» **TASK DIRECTIONS**:
Nothing besides a number belongs in the answer, which is how many lines of the listing contain the string "instructed".

» **DATA**:
■ ■ ■ ■
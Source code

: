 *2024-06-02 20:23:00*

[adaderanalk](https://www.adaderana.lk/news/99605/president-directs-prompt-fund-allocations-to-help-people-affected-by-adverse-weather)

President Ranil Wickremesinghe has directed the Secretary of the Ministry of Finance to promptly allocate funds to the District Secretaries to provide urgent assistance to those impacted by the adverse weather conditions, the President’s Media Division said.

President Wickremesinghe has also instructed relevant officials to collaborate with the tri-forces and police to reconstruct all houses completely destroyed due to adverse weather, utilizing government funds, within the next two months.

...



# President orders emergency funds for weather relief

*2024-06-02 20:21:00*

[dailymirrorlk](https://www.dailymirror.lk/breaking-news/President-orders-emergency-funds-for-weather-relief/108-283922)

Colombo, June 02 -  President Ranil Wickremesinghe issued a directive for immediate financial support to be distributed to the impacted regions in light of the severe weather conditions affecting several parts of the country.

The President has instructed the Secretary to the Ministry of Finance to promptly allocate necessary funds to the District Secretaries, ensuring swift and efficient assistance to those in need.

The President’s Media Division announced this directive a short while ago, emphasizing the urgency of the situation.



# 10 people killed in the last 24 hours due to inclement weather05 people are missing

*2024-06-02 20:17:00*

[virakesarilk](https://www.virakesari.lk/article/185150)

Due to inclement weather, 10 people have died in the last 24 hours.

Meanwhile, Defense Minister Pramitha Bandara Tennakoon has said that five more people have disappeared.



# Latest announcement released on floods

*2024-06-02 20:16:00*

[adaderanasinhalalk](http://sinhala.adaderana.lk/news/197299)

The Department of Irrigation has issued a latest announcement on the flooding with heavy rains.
■ ■ ■ ■
» **ANSWER TO THIS PROBLEM**:
2